A well-written CV is an essential step toward crossing the doorstep of a new company and finding suitable employment. HR managers pay attention to your resume only for a few seconds and then switch to the next one. 50% of resumes are immediately discarded because of their low quality. Thus it is imperative that you choose the right form and design. A CV must catch attention, so if you find yours to be lacking, you can also choose a non-traditional look.

Try to imagine yourself in the role of employer and think about what he will focus on while reading your CV. Read the job requirements and keep them in mind when writing your resume.

The information included in your CV is critical for getting an invitation to a job interview. HR professionals and employers perceive your CV rather as a product, which you will defend if invited for an interview.

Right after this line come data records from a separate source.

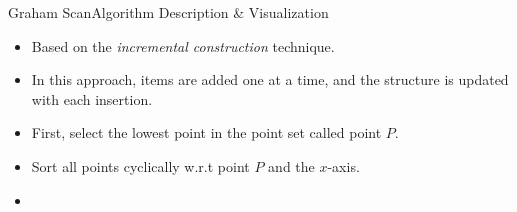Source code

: \documentclass{beamer}
\begin{document}
 \begin{frame}{Graham Scan}{Algorithm Description \& Visualization}
    \begin{itemize}
        \item Based on the \textit{incremental construction} technique.
        \item In this approach, items are added one at a time, and the structure is updated with each insertion. 
        \item First, select the lowest point in the point set called point $P$.
        \item Sort all points cyclically w.r.t point $P$ and the $x$-axis.
        \item 
    \end{itemize}
 \end{frame}
  
%     
      
  
    
    
    
      
\end{document}
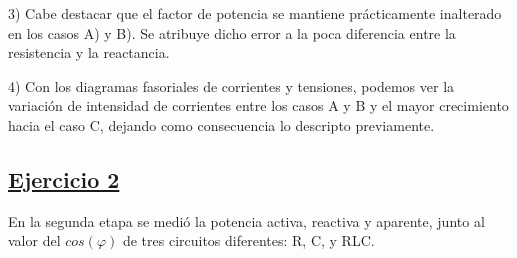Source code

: \documentclass[a4paper]{article}
\begin{document}
3) Cabe destacar que el factor de potencia se mantiene prácticamente inalterado en los casos A) y B). Se atribuye dicho error a la poca diferencia entre la resistencia y la reactancia.

4) Con los diagramas fasoriales de corrientes y tensiones, podemos ver la variación de intensidad de corrientes entre los casos A y B y el mayor crecimiento hacia el caso C, dejando como consecuencia lo descripto previamente.

\subsection*{\underline{Ejercicio 2}}

En la segunda etapa se medió la potencia activa, reactiva y aparente, junto al valor del $cos(\varphi)$ de tres circuitos diferentes: R, C, y RLC.
\end{document}
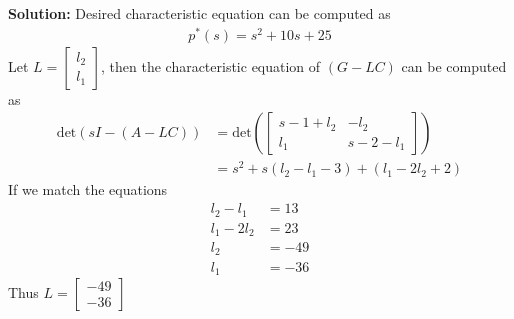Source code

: \documentclass[twoside]{article}
\begin{document}
\textbf{Solution:} Desired characteristic equation can be computed as
%
\begin{align*}
  p^*(s) = s^2 + 10 s + 25
\end{align*}
%
Let $L = \left[ \begin{array}{c} l_2 \\ l_1 \end{array} \right]$, then
the characteristic equation of $(G - L C)$ can be computed as
%
\begin{align*}
  \mathrm{det} \left( s I - ( A - L C ) \right) &= 
  \mathrm{det} \left(
  \left[ \begin{array}{cc} s - 1 + l_2 & -l_2 \\ l_1 & s - 2 - l_1 \end{array} \right]
  \right)
\\
&= s^2 + s (l_2 - l_1 - 3) + (l_1 - 2 l_2 + 2)
\end{align*}
%
If we match the equations
%
\begin{align*}
  l_2 - l_1 &= 13
\\
  l_1 - 2 l_2 &= 23
\\
 l_2 &= -49
\\
 l_1 &= -36
\end{align*}
%
Thus $L = \left[ \begin{array}{c} -49 \\ -36 \end{array} \right]$




\end{document}
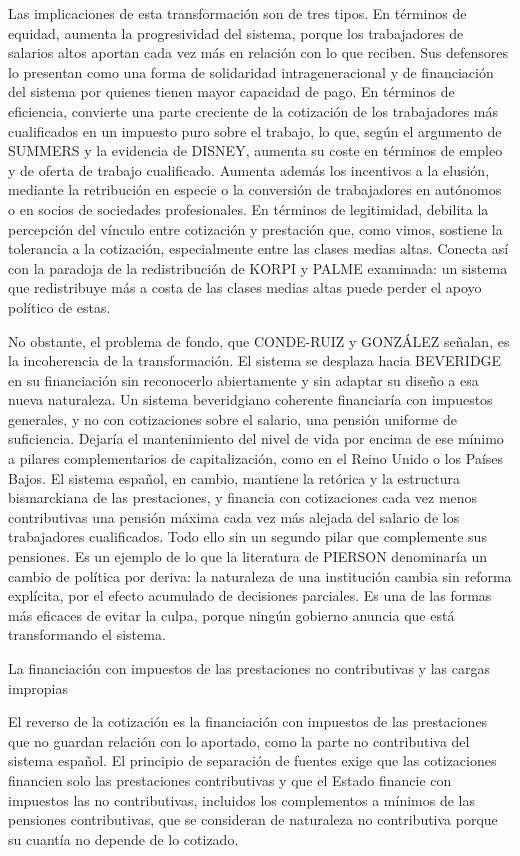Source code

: \documentclass[10pt,a4paper]{article}
\begin{document}
Las implicaciones de esta transformación son de tres tipos. En términos de equidad, aumenta la progresividad del sistema, porque los trabajadores de salarios altos aportan cada vez más en relación con lo que reciben. Sus defensores lo presentan como una forma de solidaridad intrageneracional y de financiación del sistema por quienes tienen mayor capacidad de pago. En términos de eficiencia, convierte una parte creciente de la cotización de los trabajadores más cualificados en un impuesto puro sobre el trabajo, lo que, según el argumento de SUMMERS y la evidencia de DISNEY, aumenta su coste en términos de empleo y de oferta de trabajo cualificado. Aumenta además los incentivos a la elusión, mediante la retribución en especie o la conversión de trabajadores en autónomos o en socios de sociedades profesionales. En términos de legitimidad, debilita la percepción del vínculo entre cotización y prestación que, como vimos, sostiene la tolerancia a la cotización, especialmente entre las clases medias altas. Conecta así con la paradoja de la redistribución de KORPI y PALME examinada: un sistema que redistribuye más a costa de las clases medias altas puede perder el apoyo político de estas.

No obstante, el problema de fondo, que CONDE-RUIZ y GONZÁLEZ señalan, es la incoherencia de la transformación. El sistema se desplaza hacia BEVERIDGE en su financiación sin reconocerlo abiertamente y sin adaptar su diseño a esa nueva naturaleza. Un sistema beveridgiano coherente financiaría con impuestos generales, y no con cotizaciones sobre el salario, una pensión uniforme de suficiencia. Dejaría el mantenimiento del nivel de vida por encima de ese mínimo a pilares complementarios de capitalización, como en el Reino Unido o los Países Bajos. El sistema español, en cambio, mantiene la retórica y la estructura bismarckiana de las prestaciones, y financia con cotizaciones cada vez menos contributivas una pensión máxima cada vez más alejada del salario de los trabajadores cualificados. Todo ello sin un segundo pilar que complemente sus pensiones. Es un ejemplo de lo que la literatura de PIERSON denominaría un cambio de política por deriva: la naturaleza de una institución cambia sin reforma explícita, por el efecto acumulado de decisiones parciales. Es una de las formas más eficaces de evitar la culpa, porque ningún gobierno anuncia que está transformando el sistema.

La financiación con impuestos de las prestaciones no contributivas y las cargas impropias

El reverso de la cotización es la financiación con impuestos de las prestaciones que no guardan relación con lo aportado, como la parte no contributiva del sistema español. El principio de separación de fuentes exige que las cotizaciones financien solo las prestaciones contributivas y que el Estado financie con impuestos las no contributivas, incluidos los complementos a mínimos de las pensiones contributivas, que se consideran de naturaleza no contributiva porque su cuantía no depende de lo cotizado. 
\end{document}
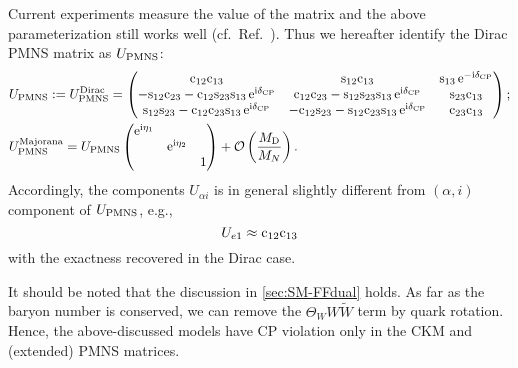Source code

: \documentclass[CheatSheet]{subfiles}
\newcommand\MD[1][]{M_{\mathrm{D}#1}}
\newcommand\MN[1][]{M_{N#1}}
\begin{document}
Current experiments measure the value of the matrix and the above parameterization still works well (cf.~Ref.~\cite{NUFIT}).
Thus we hereafter identify the Dirac PMNS matrix as $U_{\mathrm{PMNS}}$:
\begin{align}
 &U\w{PMNS}:=U\w{PMNS}^{\text{Dirac}}=
 \pmat{
 \co{12} \co{13} & \si{12} \co{13} & \si{13} \ee^{-\ii\delta\w{CP}}\\
 -\si{12} \co{23} - \co{12} \si{23} \si{13} \ee^{\ii\delta\w{CP}}& \co{12} \co{23} - \si{12}\si{23}\si{13} \ee^{\ii\delta\w{CP}}& \si{23}\co{13}\\
  \si{12}\si{23} - \co{12} \co{23} \si{13}\ee^{\ii\delta\w{CP}} & -\co{12}\si{23}-\si{12}\co{23}\si{13}\ee^{\ii\delta\w{CP}} & \co{23} \co{13}
};\\
 &U\w{PMNS}^{\text{Majorana}} = U\w{PMNS}\pmat{\ee^{\ii\eta_1} \\ & \ee^{\ii\eta_2}\\&&1}
+\Order\left(\frac{\MD}{\MN}\right).
\end{align}
Accordingly, the components $U_{\alpha i}$ is in general slightly different from $(\alpha,i)$ component of $U_{\mathrm{PMNS}}$, e.g.,
\begin{equation*}
 U_{e1}\approx \mathrm{c}_{12}\mathrm{c}_{13}
\end{equation*}
with the exactness recovered in the Dirac case.

It should be noted that the discussion in \cref{sec:SM-FFdual} holds.
As far as the baryon number is conserved, we can remove the $\Theta_W W\tilde W$ term by quark rotation.
Hence, the above-discussed models have CP violation only in the CKM and (extended) PMNS matrices.
\end{document}
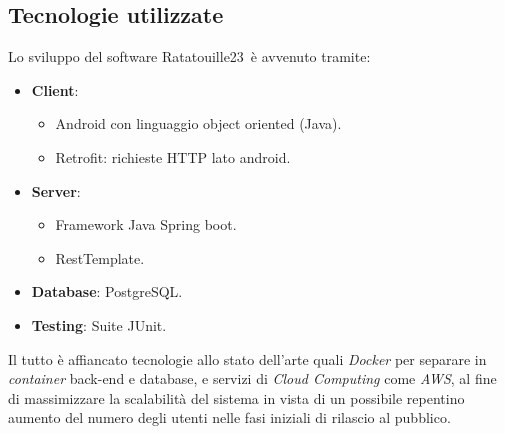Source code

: \subsection{Tecnologie utilizzate}
Lo sviluppo del software Ratatouille23\texttrademark \ è avvenuto tramite:
\begin{itemize}
    \item \textbf{Client}:
          \begin{itemize}
              \item Android con linguaggio object oriented (Java).
              \item Retrofit: richieste HTTP lato android.
          \end{itemize}
    \item \textbf{Server}:
          \begin{itemize}
              \item Framework Java Spring boot.
              \item RestTemplate.
          \end{itemize}
    \item \textbf{Database}: PostgreSQL.
    \item \textbf{Testing}: Suite JUnit.
\end{itemize}
Il tutto è affiancato tecnologie allo stato dell'arte quali \textit{Docker} per separare in \textit{container} back-end e database, e servizi di \textit{Cloud Computing} come \textit{AWS},
al fine di massimizzare la scalabilità del sistema in vista di un possibile repentino aumento del numero degli utenti nelle fasi
iniziali di rilascio al pubblico.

Employers prefer an easy to read, clear and structured resume of no more than two pages.

What should a CV include?

Contact information, work experience, education, continuing education (training, courses, certificates), language skills, other skills (driving license, PC skills, etc.), references, date, and signature.

It is also recommended:

How to write CV

  • Use one type of font.
  • If the content of your CV is longer than two pages (e.g. because of completed pieces of training), move data to the attachment.
  • If you attach a photo, it should be in the right upper corner.
  • Your last place of employment should take the most space.

What should you avoid?

  • Do not lie on your CV. The HR manager usually finds it out at the interview.
  • Do not give information that has no direct connection to the position (e.g. personal information).
  • Do not attach inappropriate photos (snapshots from holidays, etc.)
  • Do not overvalue your skills and knowledge.
  • Avoid spelling mistakes and colloquial expressions.
  • Do not write phrases like "I was responsible for...". Write specifically what you did.

Final tip – Ask your friends to read your CV. They can reveal what you cannot see and point out anything that needs more clarification.